The scene in which Maggie — and all of her friends and family in attendance at her baby shower — discover her husband Bruce has a penchant for online kink could have been silly, but it slays in the details. Bruce doesn't just like porn, he has a fetish for “husky” German women who put large objects in a particular orifice. Maggie's brother Zack, played by the always wonderful Zach Woods (“The Office”), comes up with a terrible secret word for Maggie to cue a homemade video for the baby shower, which gets a well-timed callback once all hell breaks loose. The humor here isn't a shaggy dog mess, playing to the lowest common denominator to get the laugh. Yes, it gets lowbrow sometimes, but it's carefully constructed. These gals don't miss a trick — at least in the pilot.
The second episode, which is not written by Parham and St. Clair, feels a little broader. These two women have a natural chemistry that makes them seem like the two girls you'd want to hang out with at an otherwise dull cocktail party, and that seems somewhat muffled when they're not penning the jokes. But this episode does explore how anyone — male or female — addresses the path not taken, and in this case, both Maggie and Emma start out as mean girls and end as… well, mean girls with marshmallow hearts.
I call them mean girls reluctantly, as the humor doesn't feel mean-spirited so much as a natural outgrowth of what happens when two funny people can't walk away from an obvious joke. The second episode, which revolves around an old schoolmate with fragile bones, forces Maggie and Emma to do just that as it becomes harder and harder not to nail the punchline. These weren't the traditional mean girls of high school, calculatedly wounding the weak, but the ones cracking wise for no other audience but themselves.
The supporting cast is just as on-point thus far, with reliably funny Keegan-Michael Key (“Key & Peele”) as Maggie's high school boyfriend and Woods setting up comedic pins for Parham and St. Clair to knock down. Jane Kaczmarek (“Malcolm in the Middle”) is also set to join the cast as Emma's mother. Still, it's all about Maggie and Emma, and that's just fine.

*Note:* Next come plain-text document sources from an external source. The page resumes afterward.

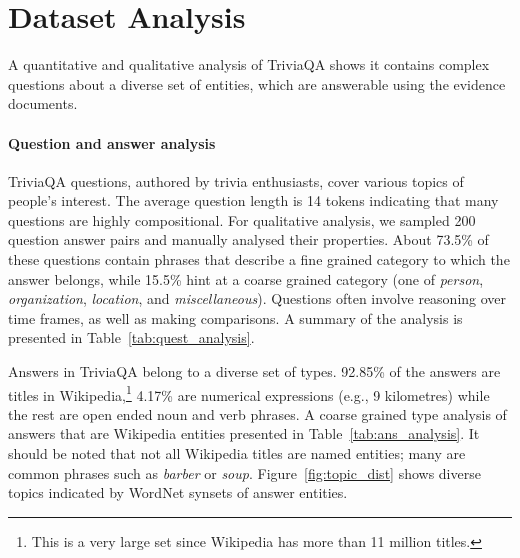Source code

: \section{Dataset Analysis}
\label{sec:dataset_analysis}

A quantitative and qualitative analysis of TriviaQA shows it contains complex questions about a diverse set of entities, which are answerable using the evidence documents. 

\paragraph{Question and answer analysis} TriviaQA questions, authored by trivia enthusiasts, cover various topics of people's interest. The average question length is 14 tokens indicating that many questions are highly compositional. For qualitative analysis, we sampled 200 question answer pairs and manually analysed their properties. About 73.5\% of these questions contain phrases that describe a fine grained category to which the answer belongs, while 15.5\% hint at a coarse grained category (one of \emph{person}, \emph{organization}, \emph{location}, and \emph{miscellaneous}). Questions often involve reasoning over time frames, as well as making comparisons. A summary of the analysis is presented in Table~\ref{tab:quest_analysis}. 

Answers in TriviaQA belong to a diverse set of types. 92.85\% of the answers are titles in Wikipedia,\footnote{This is a very large set since Wikipedia has more than 11 million titles.} 4.17\% are numerical expressions (e.g., 9 kilometres) while the rest are open ended noun and verb phrases. A coarse grained type analysis of answers that are Wikipedia entities presented in Table~\ref{tab:ans_analysis}. It should be noted that not all Wikipedia titles are named entities; many are common phrases such as \emph{barber}  or \emph{soup}. Figure~\ref{fig:topic_dist} shows diverse topics indicated by WordNet synsets of answer entities. 

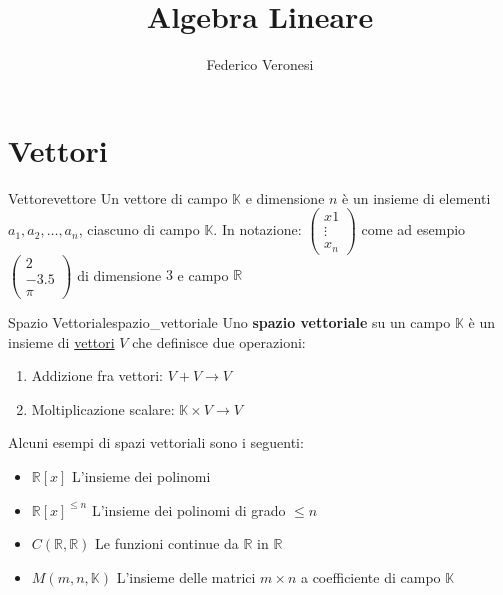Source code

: \documentclass{article}
\title{Algebra Lineare}
\author{Federico Veronesi}
\begin{document}
\maketitle

{
    \hypersetup{linkcolor=black}
    \tableofcontents
}

\section{Vettori}

\begin{definition}{Vettore}{vettore}
    Un vettore di campo $\mathbb{K}$ e dimensione $n$ è un insieme di elementi $a_1, a_2, \dots , a_n$, ciascuno di campo $\mathbb{K}$. In notazione: $\begin{pmatrix} x1 \\ \vdots \\ x_n \end{pmatrix}$ come ad esempio $\begin{pmatrix} 2 \\ -3.5 \\ \pi \end{pmatrix}$ di dimensione $3$ e campo $\mathbb{R}$
\end{definition}

\begin{definition}{Spazio Vettoriale}{spazio_vettoriale}
    Uno \textbf{spazio vettoriale} su un campo $\mathbb{K}$ è un insieme di \hyperlink{def:vettore}{vettori} $V$ che definisce due operazioni:
    \begin{enumerate}
        \item Addizione fra vettori: $V + V \to V$
        \item Moltiplicazione scalare: $\mathbb{K} \times V \to V$
    \end{enumerate}
\end{definition}

Alcuni esempi di spazi vettoriali sono i seguenti:
\begin{itemize}
    \item $\mathbb{R} [x]$ L'insieme dei polinomi
    \item $\mathbb{R} [x]^{\le n}$ L'insieme dei polinomi di grado $\le n$
    \item $C(\mathbb{R}, \mathbb{R})$ Le funzioni continue da $\mathbb{R}$ in $\mathbb{R}$
    \item $M(m, n, \mathbb{K})$ L'insieme delle matrici $m \times n$ a coefficiente di campo $\mathbb{K}$
\end{itemize}
\end{document}
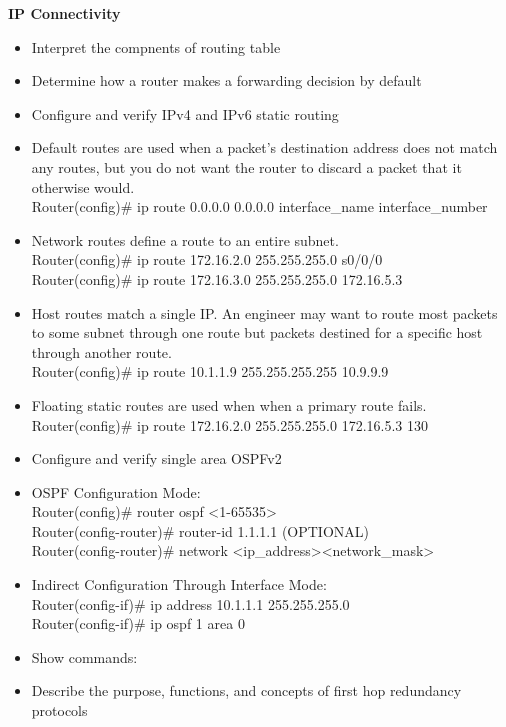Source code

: \documentclass{article}
\begin{document}
\begin{flushleft}\textbf{IP Connectivity}\end{flushleft}
\begin{itemize}
  \item Interpret the compnents of routing table
  \item Determine how a router makes a forwarding decision by default
  \item Configure and verify IPv4 and IPv6 static routing
  	\item[] Default routes are used when a packet's destination address does not match any routes, but you do not want the router to discard a packet that it otherwise would.\\
  		Router(config)\# ip route 0.0.0.0 0.0.0.0 interface\_name interface\_number\\
  	\item[] Network routes define a route to an entire subnet.\\
  		Router(config)\# ip route 172.16.2.0 255.255.255.0 s0/0/0\\
  		Router(config)\# ip route 172.16.3.0 255.255.255.0 172.16.5.3
  	\item[] Host routes match a single IP. An engineer may want to route most packets to some subnet through one route but packets destined for a specific host through another route.\\
  		Router(config)\# ip route 10.1.1.9 255.255.255.255 10.9.9.9
  	\item[] Floating static routes are used when when a primary route fails.\\
  		Router(config)\# ip route 172.16.2.0 255.255.255.0 172.16.5.3 130
  \item Configure and verify single area OSPFv2
  	\item[] OSPF Configuration Mode:\\
  		Router(config)\# router ospf \textless 1-65535\textgreater\\
  		Router(config-router)\# router-id 1.1.1.1 (OPTIONAL)\\
  		Router(config-router)\# network \textless ip\_address\textgreater \textless network\_mask\textgreater
  	\item[] Indirect Configuration Through Interface Mode:\\
  		Router(config-if)\# ip address 10.1.1.1 255.255.255.0\\
  		Router(config-if)\# ip ospf 1 area 0
  	\item[] Show commands:
  \item Describe the purpose, functions, and concepts of first hop redundancy protocols\\
\end{itemize}
\end{document}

While there are plenty of funny tough cookies on television (I suspect Maggie and Emma would hang well with Lily of “How I Met Your Mother”), I can't really think of two characters who do a better job of balancing sharp-edged humor with real connection. There is hugging, but it's not maudlin, and I'm not even worried about what will happen when the baby shows up. That's saying something, really. I can only hope that viewers don't expect a sappy, feeble sitcom that's just for “the girls” with “Playing House.” Despite the title, these ladies aren't kidding around about comedy.
Are you going to watch “Playing House”?